> What you need to do:
Each entry should be quoted word for word, including every mark of punctuation.

> Working data:
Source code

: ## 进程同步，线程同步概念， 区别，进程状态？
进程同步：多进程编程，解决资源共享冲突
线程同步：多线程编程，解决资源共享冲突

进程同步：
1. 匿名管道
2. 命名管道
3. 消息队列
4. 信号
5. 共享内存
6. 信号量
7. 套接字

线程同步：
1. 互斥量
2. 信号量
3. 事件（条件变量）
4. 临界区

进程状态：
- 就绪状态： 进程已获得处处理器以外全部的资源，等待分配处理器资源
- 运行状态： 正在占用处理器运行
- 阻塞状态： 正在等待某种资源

> Answer to the problem:
Source code

: ## 进程同步，线程同步概念， 区别，进程状态？
进程同步：多进程编程，解决资源共享冲突
线程同步：多线程编程，解决资源共享冲突

进程同步：
1. 匿名管道
2. 命名管道
3. 消息队列
4. 信号
5. 共享内存
6. 信号量
7. 套接字

线程同步：
1. 互斥量
2. 信号量
3. 事件（条件变量）
4. 临界区

进程状态：
- 就绪状态： 进程已获得处处理器以外全部的资源，等待分配处理器资源
- 运行状态： 正在占用处理器运行
- 阻塞状态： 正在等待某种资源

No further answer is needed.